→ **What you need to do**: The reply should hold every line of the data below, unchanged, and none of the pictures.

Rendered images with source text
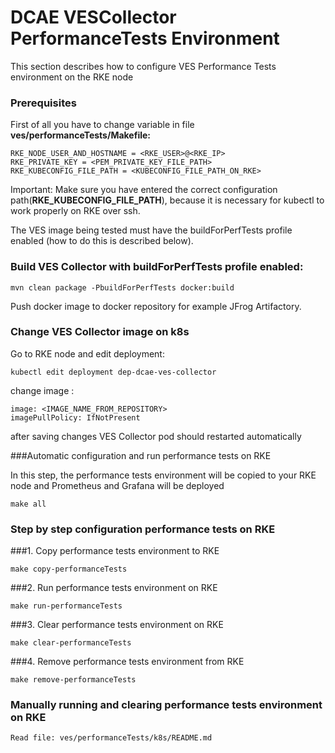 DCAE VESCollector PerformanceTests Environment
==============================================

This section describes how to configure VES Performance Tests environment on the RKE node

### Prerequisites

First of all you have to change variable in file **ves/performanceTests/Makefile:**    
```
RKE_NODE_USER_AND_HOSTNAME = <RKE_USER>@<RKE_IP>
RKE_PRIVATE_KEY = <PEM_PRIVATE_KEY_FILE_PATH>
RKE_KUBECONFIG_FILE_PATH = <KUBECONFIG_FILE_PATH_ON_RKE>
```
Important:
Make sure you have entered the correct configuration path(**RKE_KUBECONFIG_FILE_PATH**),
because it is necessary for kubectl to work properly on RKE over ssh.

The VES image being tested must have the buildForPerfTests profile enabled
(how to do this is described below).

### Build VES Collector with buildForPerfTests profile enabled:
```
mvn clean package -PbuildForPerfTests docker:build
```
Push docker image to docker repository for example JFrog Artifactory.

### Change VES Collector image on k8s

Go to RKE node and edit deployment:
```
kubectl edit deployment dep-dcae-ves-collector
```
change image :
```
image: <IMAGE_NAME_FROM_REPOSITORY>
imagePullPolicy: IfNotPresent
```
after saving changes VES Collector pod should restarted automatically


###Automatic configuration and run performance tests on RKE

In this step, the performance tests environment will be copied to your RKE node and Prometheus and Grafana will be deployed
```
make all
```
### Step by step configuration performance tests on RKE

###1. Copy performance tests environment to RKE
```
make copy-performanceTests
```
###2. Run performance tests environment on RKE
```
make run-performanceTests
```
###3. Clear performance tests environment on RKE
```
make clear-performanceTests
```
###4. Remove performance tests environment from RKE
```
make remove-performanceTests
```

### Manually running and clearing performance tests environment on RKE
```
Read file: ves/performanceTests/k8s/README.md
```
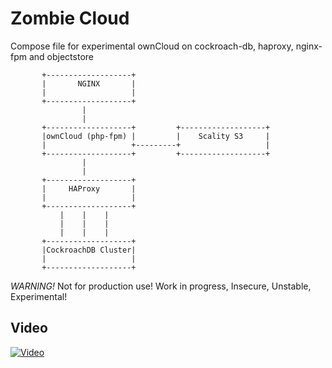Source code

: # Zombie Cloud

Compose file for experimental ownCloud on cockroach-db, haproxy, nginx-fpm and objectstore

```
       +-------------------+
       |       NGINX       |
       |                   |
       +-------------------+
                |
                |
       +-------------------+         +-------------------+
       |ownCloud (php-fpm) |         |    Scality S3     |
       |                   +---------+                   |
       +-------------------+         +-------------------+
                |
                |
       +-------------------+
       |     HAProxy       |
       |                   |
       +-------------------+
           |    |    |
           |    |    |
           |    |    |
       +-------------------+
       |CockroachDB Cluster|
       |                   |
       +-------------------+
```

*WARNING!* Not for production use! Work in progress, Insecure, Unstable, Experimental!
## Video
[![Video](https://img.youtube.com/vi/RyrTvzMkV8M/0.jpg)](https://www.youtube.com/watch?v=RyrTvzMkV8M)
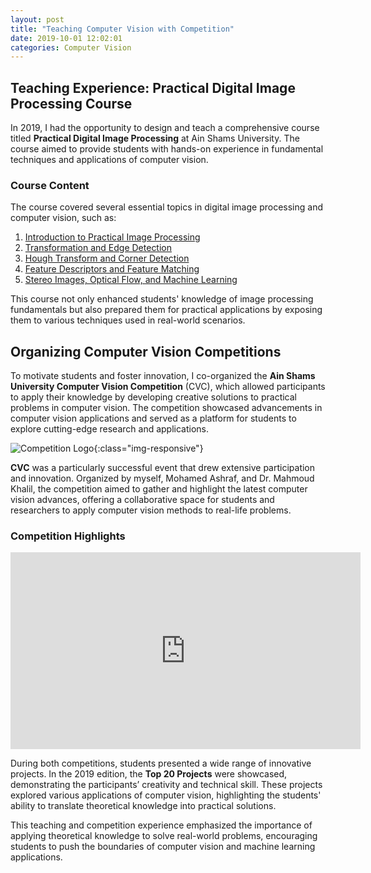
 ```yaml
---
layout: post
title: "Teaching Computer Vision with Competition"
date: 2019-10-01 12:02:01
categories: Computer Vision
---
```


## Teaching Experience: Practical Digital Image Processing Course

In 2019, I had the opportunity to design and teach a comprehensive course titled **Practical Digital Image Processing** at Ain Shams University. The course aimed to provide students with hands-on experience in fundamental techniques and applications of computer vision.

### Course Content
The course covered several essential topics in digital image processing and computer vision, such as:

1. [Introduction to Practical Image Processing](https://www.slideshare.net/AlyOsama2/practical-digital-image-processing-1)
2. [Transformation and Edge Detection](https://www.slideshare.net/AlyOsama2/practical-digital-image-processing-2)
3. [Hough Transform and Corner Detection](https://www.slideshare.net/AlyOsama2/practical-digital-image-processing-3)
4. [Feature Descriptors and Feature Matching](https://www.slideshare.net/AlyOsama2/practical-digital-image-processing-4)
5. [Stereo Images, Optical Flow, and Machine Learning](https://www.slideshare.net/AlyOsama2/practical-digital-image-processing-5)

This course not only enhanced students' knowledge of image processing fundamentals but also prepared them for practical applications by exposing them to various techniques used in real-world scenarios.

## Organizing Computer Vision Competitions

To motivate students and foster innovation, I co-organized the **Ain Shams University Computer Vision Competition** (CVC), which allowed participants to apply their knowledge by developing creative solutions to practical problems in computer vision. The competition showcased advancements in computer vision applications and served as a platform for students to explore cutting-edge research and applications.

![Competition Logo](https://image.ibb.co/h25pPS/CVC_logo.png){:class="img-responsive"}



**CVC** was a particularly successful event that drew extensive participation and innovation. Organized by myself, Mohamed Ashraf, and Dr. Mahmoud Khalil, the competition aimed to gather and highlight the latest computer vision advances, offering a collaborative space for students and researchers to apply computer vision methods to real-life problems. 

### Competition Highlights

<div align="center">
  <iframe width="560" height="315" src="https://www.youtube.com/embed/fc3kUGSVN6g" frameborder="0" allowfullscreen></iframe>
</div>


During both competitions, students presented a wide range of innovative projects. In the 2019 edition, the **Top 20 Projects** were showcased, demonstrating the participants’ creativity and technical skill. These projects explored various applications of computer vision, highlighting the students' ability to translate theoretical knowledge into practical solutions. 

This teaching and competition experience emphasized the importance of applying theoretical knowledge to solve real-world problems, encouraging students to push the boundaries of computer vision and machine learning applications.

→ **Exercise solution**:
 DCAE VESCollector PerformanceTests Environment
==============================================

This section describes how to configure VES Performance Tests environment on the RKE node

### Prerequisites

First of all you have to change variable in file **ves/performanceTests/Makefile:**    
```
RKE_NODE_USER_AND_HOSTNAME = <RKE_USER>@<RKE_IP>
RKE_PRIVATE_KEY = <PEM_PRIVATE_KEY_FILE_PATH>
RKE_KUBECONFIG_FILE_PATH = <KUBECONFIG_FILE_PATH_ON_RKE>
```
Important:
Make sure you have entered the correct configuration path(**RKE_KUBECONFIG_FILE_PATH**),
because it is necessary for kubectl to work properly on RKE over ssh.

The VES image being tested must have the buildForPerfTests profile enabled
(how to do this is described below).

### Build VES Collector with buildForPerfTests profile enabled:
```
mvn clean package -PbuildForPerfTests docker:build
```
Push docker image to docker repository for example JFrog Artifactory.

### Change VES Collector image on k8s

Go to RKE node and edit deployment:
```
kubectl edit deployment dep-dcae-ves-collector
```
change image :
```
image: <IMAGE_NAME_FROM_REPOSITORY>
imagePullPolicy: IfNotPresent
```
after saving changes VES Collector pod should restarted automatically


###Automatic configuration and run performance tests on RKE

In this step, the performance tests environment will be copied to your RKE node and Prometheus and Grafana will be deployed
```
make all
```
### Step by step configuration performance tests on RKE

###1. Copy performance tests environment to RKE
```
make copy-performanceTests
```
###2. Run performance tests environment on RKE
```
make run-performanceTests
```
###3. Clear performance tests environment on RKE
```
make clear-performanceTests
```
###4. Remove performance tests environment from RKE
```
make remove-performanceTests
```

### Manually running and clearing performance tests environment on RKE
```
Read file: ves/performanceTests/k8s/README.md
```
Source code

: # Zombie Cloud

Compose file for experimental ownCloud on cockroach-db, haproxy, nginx-fpm and objectstore

```
       +-------------------+
       |       NGINX       |
       |                   |
       +-------------------+
                |
                |
       +-------------------+         +-------------------+
       |ownCloud (php-fpm) |         |    Scality S3     |
       |                   +---------+                   |
       +-------------------+         +-------------------+
                |
                |
       +-------------------+
       |     HAProxy       |
       |                   |
       +-------------------+
           |    |    |
           |    |    |
           |    |    |
       +-------------------+
       |CockroachDB Cluster|
       |                   |
       +-------------------+
```

*WARNING!* Not for production use! Work in progress, Insecure, Unstable, Experimental!
## Video
[![Video](https://img.youtube.com/vi/RyrTvzMkV8M/0.jpg)](https://www.youtube.com/watch?v=RyrTvzMkV8M)
 ```yaml
---
layout: post
title: "Teaching Computer Vision with Competition"
date: 2019-10-01 12:02:01
categories: Computer Vision
---
```


## Teaching Experience: Practical Digital Image Processing Course

In 2019, I had the opportunity to design and teach a comprehensive course titled **Practical Digital Image Processing** at Ain Shams University. The course aimed to provide students with hands-on experience in fundamental techniques and applications of computer vision.

### Course Content
The course covered several essential topics in digital image processing and computer vision, such as:

1. [Introduction to Practical Image Processing](https://www.slideshare.net/AlyOsama2/practical-digital-image-processing-1)
2. [Transformation and Edge Detection](https://www.slideshare.net/AlyOsama2/practical-digital-image-processing-2)
3. [Hough Transform and Corner Detection](https://www.slideshare.net/AlyOsama2/practical-digital-image-processing-3)
4. [Feature Descriptors and Feature Matching](https://www.slideshare.net/AlyOsama2/practical-digital-image-processing-4)
5. [Stereo Images, Optical Flow, and Machine Learning](https://www.slideshare.net/AlyOsama2/practical-digital-image-processing-5)

This course not only enhanced students' knowledge of image processing fundamentals but also prepared them for practical applications by exposing them to various techniques used in real-world scenarios.

## Organizing Computer Vision Competitions

To motivate students and foster innovation, I co-organized the **Ain Shams University Computer Vision Competition** (CVC), which allowed participants to apply their knowledge by developing creative solutions to practical problems in computer vision. The competition showcased advancements in computer vision applications and served as a platform for students to explore cutting-edge research and applications.

![Competition Logo](https://image.ibb.co/h25pPS/CVC_logo.png){:class="img-responsive"}



**CVC** was a particularly successful event that drew extensive participation and innovation. Organized by myself, Mohamed Ashraf, and Dr. Mahmoud Khalil, the competition aimed to gather and highlight the latest computer vision advances, offering a collaborative space for students and researchers to apply computer vision methods to real-life problems. 

### Competition Highlights

<div align="center">
  <iframe width="560" height="315" src="https://www.youtube.com/embed/fc3kUGSVN6g" frameborder="0" allowfullscreen></iframe>
</div>


During both competitions, students presented a wide range of innovative projects. In the 2019 edition, the **Top 20 Projects** were showcased, demonstrating the participants’ creativity and technical skill. These projects explored various applications of computer vision, highlighting the students' ability to translate theoretical knowledge into practical solutions. 

This teaching and competition experience emphasized the importance of applying theoretical knowledge to solve real-world problems, encouraging students to push the boundaries of computer vision and machine learning applications.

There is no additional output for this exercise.